* **Instructions to follow**: Wherever a line holds the word "诱导有理函数", copy that line from the data.

* **Available data**:
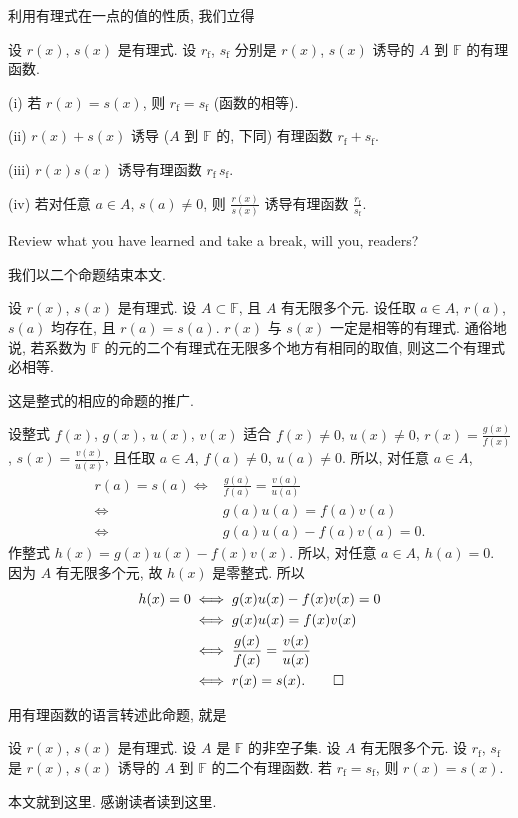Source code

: 利用有理式在一点的值的性质, 我们立得
\begin{proposition}
    设 $r(x)$, $s(x)$ 是有理式. 设 $r_\mathrm{f}$, $s_\mathrm{f}$ 分别是 $r(x)$, $s(x)$ 诱导的 $A$ 到 $\mathbb{F}$ 的有理函数.

    (i) 若 $r(x) = s(x)$, 则 $r_\mathrm{f} = s_\mathrm{f}$ (函数的相等).

    (ii) $r(x) + s(x)$ 诱导 ($A$ 到 $\mathbb{F}$ 的, 下同) 有理函数 $r_\mathrm{f} + s_\mathrm{f}$.

    (iii) $r(x) s(x)$ 诱导有理函数 $r_\mathrm{f} \, s_\mathrm{f}$.

    (iv) 若对任意 $a \in A$, $s(a) \neq 0$, 则 $\frac{r(x)}{s(x)}$ 诱导有理函数 $\frac{r_\mathrm{f}}{s_\mathrm{f}}$.
\end{proposition}

Review what you have learned and take a break, will you, readers?

\myLine

我们以二个命题结束本文.

\begin{proposition}
    设 $r(x)$, $s(x)$ 是有理式. 设 $A \subset \mathbb{F}$, 且 $A$ 有无限多个元. 设任取 $a \in A$, $r(a)$, $s(a)$ 均存在, 且 $r(a) = s(a)$. $r(x)$ 与 $s(x)$ 一定是相等的有理式. 通俗地说, 若系数为 $\mathbb{F}$ 的元的二个有理式在无限多个地方有相同的取值, 则这二个有理式必相等.
\end{proposition}

\begin{remark}
    这是整式的相应的命题的推广.
\end{remark}

\begin{pf}
    设整式 $f(x)$, $g(x)$, $u(x)$, $v(x)$ 适合 $f(x) \neq 0$, $u(x) \neq 0$, $r(x) = \frac{g(x)}{f(x)}$, $s(x) = \frac{v(x)}{u(x)}$, 且任取 $a \in A$, $f(a) \neq 0$, $u(a) \neq 0$. 所以, 对任意 $a \in A$,
    \begin{align*}
        r(a) = s(a)
        \iff {} & \frac{g(a)}{f(a)} = \frac{v(a)}{u(a)} \\
        \iff {} & g(a) u(a) = f(a) v(a)                 \\
        \iff {} & g(a) u(a) - f(a) v(a) = 0.
    \end{align*}
    作整式 $h(x) = g(x) u(x) - f(x) v(x)$. 所以, 对任意 $a \in A$, $h(a) = 0$. 因为 $A$ 有无限多个元, 故 $h(x)$ 是零整式. 所以
    \begin{align*}
        h(x) = 0
        \iff {} & g(x) u(x) - f(x) v(x) = 0             \\
        \iff {} & g(x) u(x) = f(x) v(x)                 \\
        \iff {} & \frac{g(x)}{f(x)} = \frac{v(x)}{u(x)} \\
        \iff {} & r(x) = s(x). \qedhere
    \end{align*}
\end{pf}

用有理函数的语言转述此命题, 就是
\begin{proposition}
    设 $r(x)$, $s(x)$ 是有理式. 设 $A$ 是 $\mathbb{F}$ 的非空子集. 设 $A$ 有无限多个元. 设 $r_{\mathrm{f}}$, $s_{\mathrm{f}}$ 是 $r(x)$, $s(x)$ 诱导的 $A$ 到 $\mathbb{F}$ 的二个有理函数. 若 $r_{\mathrm{f}} = s_{\mathrm{f}}$, 则 $r(x) = s(x)$.
\end{proposition}

本文就到这里. 感谢读者读到这里.
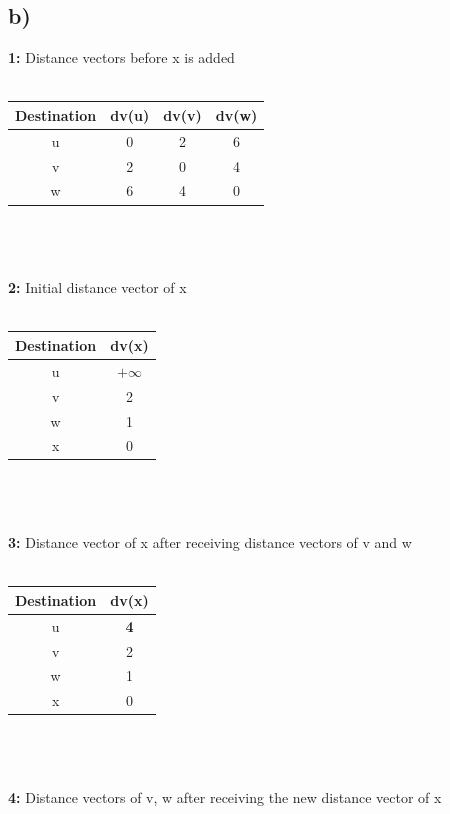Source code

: \documentclass[12pt, a4paper]{article}
\begin{document}
\subsection*{b)}
\textbf{1:} Distance vectors before x is added \\ \\
    \begin{tabular}{||c c c c||} 
     \hline
     Destination & dv(u) & dv(v) & dv(w) \\ [0.5ex] 
     \hline\hline
     u & 0 & 2 & 6 \\ 
     \hline
     v & 2 & 0 & 4 \\
     \hline
     w & 6 & 4 & 0 \\
     \hline
    \end{tabular} \\ \\ \\
\textbf{2:} Initial distance vector of x \\ \\
    \begin{tabular}{||c c||} 
     \hline
     Destination & dv(x) \\ [0.5ex] 
     \hline\hline
     u & \(+\infty\) \\ 
     \hline
     v & 2 \\
     \hline
     w & 1 \\
     \hline
     x & 0 \\
     \hline
    \end{tabular} \\ \\ \\
\textbf{3:} Distance vector of x after receiving distance vectors of v and w \\ \\
    \begin{tabular}{||c c||} 
     \hline
     Destination & dv(x) \\ [0.5ex] 
     \hline\hline
     u & \textbf{4} \\ 
     \hline
     v & 2 \\
     \hline
     w & 1 \\
     \hline
     x & 0 \\
     \hline
    \end{tabular} \\ \\ \\
\textbf{4:} Distance vectors of v, w after receiving the new distance vector of x \\ \\
\end{document}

* **Solution for this problem**:
    (iii) $r(x) s(x)$ 诱导有理函数 $r_\mathrm{f} \, s_\mathrm{f}$.
    (iv) 若对任意 $a \in A$, $s(a) \neq 0$, 则 $\frac{r(x)}{s(x)}$ 诱导有理函数 $\frac{r_\mathrm{f}}{s_\mathrm{f}}$.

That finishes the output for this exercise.